Cuando era pequeño, Enrique había acompañado a su madre alguna vez a ese cementerio para depositar flores en la tumba del tío Matías. Carmina le había contado historias sobre algunos de los muertos famosos que había ahí, como el almirante Robert Simpson, el doctor David Trumbull o Peter Mackay, pero también sobre gente más anónima, como los marineros de la fragata norteamericana Essex, fallecidos en el combate con dos fragatas británicas en el puerto de Valparaíso a principios del siglo XIX.

—En este cementerio hay un tío mío enterrado.

—¿Cómo se llamaba?

—Matías Wilson —responde Enrique, suponiendo que el nombre no dirá nada.

—Hay más de ochocientas tumbas, y mentiría si le dijera que recuerdo todos los nombres, aunque sí muchos —dice el hombre, con cierto orgullo por su memoria—. Matías Wilson, ese es uno de ellos. ¿Su familia era protestante?

—Solo una parte. Mi tío lo era —responde él, sorprendido de que se haya fijado en la tumba de su familiar, discreta y apartada, y a la vez perplejo por su atrevimiento al preguntarle por las creencias de su pariente.

—No tengo nada contra los protestantes. Los muertos son muertos. Todos iguales —prosigue el hombre, conciliador.

Enrique se incomoda ante esta observación, que le parece un intento de incitarle a hablar sobre religiones. No tiene ganas de charlar con el operario del cementerio, solo quiere encontrar a Isaac, aunque ahora no tiene idea de donde puede estar.

—¿Ha visto estos días a Isaac? No ha abierto el negocio y no responde al teléfono.

El hombre duda un poco antes de responder, como si no estuviera seguro de confiar en Enrique. ¿Por qué?
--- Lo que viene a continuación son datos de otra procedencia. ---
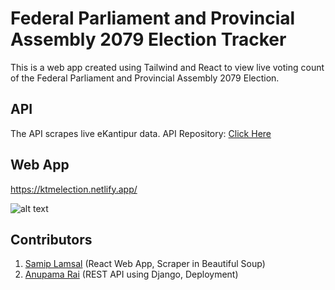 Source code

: # Federal Parliament and Provincial Assembly 2079 Election Tracker

This is a web app created using Tailwind and React to view live voting count of the Federal Parliament and Provincial Assembly 2079 Election.

## API

The API scrapes live eKantipur data.
API Repository: [Click Here](https://github.com/Anupamaraie/Api-Election)

## Web App

https://ktmelection.netlify.app/

![alt text](https://github.com/lamsalsamip1/Kathmandu-Election-Tracker-2079/blob/main/ss.jpeg?raw=true)

## Contributors

1. [Samip Lamsal](https://github.com/lamsalsamip1) (React Web App, Scraper in Beautiful Soup)
2. [Anupama Rai](https://github.com/Anupamaraie) (REST API using Django, Deployment)
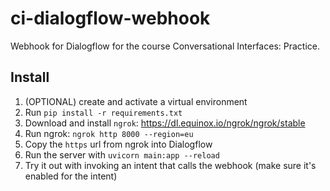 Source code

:# ci-dialogflow-webhook
Webhook for Dialogflow for the course Conversational Interfaces: Practice.

## Install
1. (OPTIONAL) create and activate a virtual environment
2. Run `pip install -r requirements.txt`
3. Download and install `ngrok`: https://dl.equinox.io/ngrok/ngrok/stable
4. Run ngrok: `ngrok http 8000 --region=eu`
5. Copy the `https` url from ngrok into Dialogflow
6. Run the server with `uvicorn main:app --reload`
7. Try it out with invoking an intent that calls the webhook (make sure it's enabled for the intent)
—Sí, vi a Lynch, a su amigo, hace tres días —dice el vecino.

—¿Hace tres días?

—Sí, por la noche, bastante tarde. Yo no podía dormir y estaba mirando por la ventana, por eso vi que abría la puerta y que unas personas entraban en su casa.

—¿Entraban? —se sorprende Enrique.

El hombre lo mira con suspicacia.

—Amigos, supongo. Un hombre y una joven.

—¿Les había visto antes? —quiere saber Enrique—. ¿Cómo eran?

—Pregunta usted muchas cosas, ¡parece un detective! —protesta el vecino, burlándose un poco—. No, nunca les había visto. Y estaba oscuro. Solo puedo decirle que eran un hombre y una joven.

¿Quiénes podían ser los visitantes de Isaac? Tendrían que ser de confianza para ir a su casa de noche. Mientras piensa en ello, también le extraña que Isaac no haya cuidado de Chico, que no le haya limpiado la herida ni recogido sus excrementos. Supone que, aparte de llenarle de agua el cuenco, le habrá dado de comer, aunque no haya ni rastro de comida.

—¿Y desde entonces no lo ha vuelto a ver?

—Exacto.

—Pues hoy parece que no está.

—Puede que esté durmiendo, o enfermo —insinúa el vecino.

—Puede que sea eso —concede Enrique, intranquilo—. Si le ve, ¿le dirá que vine? Soy Enrique Giralt.

—Descuide, jefe —dice el vecino.

Poco más tarde, Enrique vuelve al centro y piensa en su amigo, pero también en el perro. Es cruel tenerlo así, atado y herido, lo hace por Isaac. Si no va a cuidar de él, el animal estaría mejor, como muchos de su especie, vagando por la calle. Se siente satisfecho de haberlo desatado y haberle dado la comida que le quedaba. En un montón de basura que ve en el suelo, tira el pañuelo.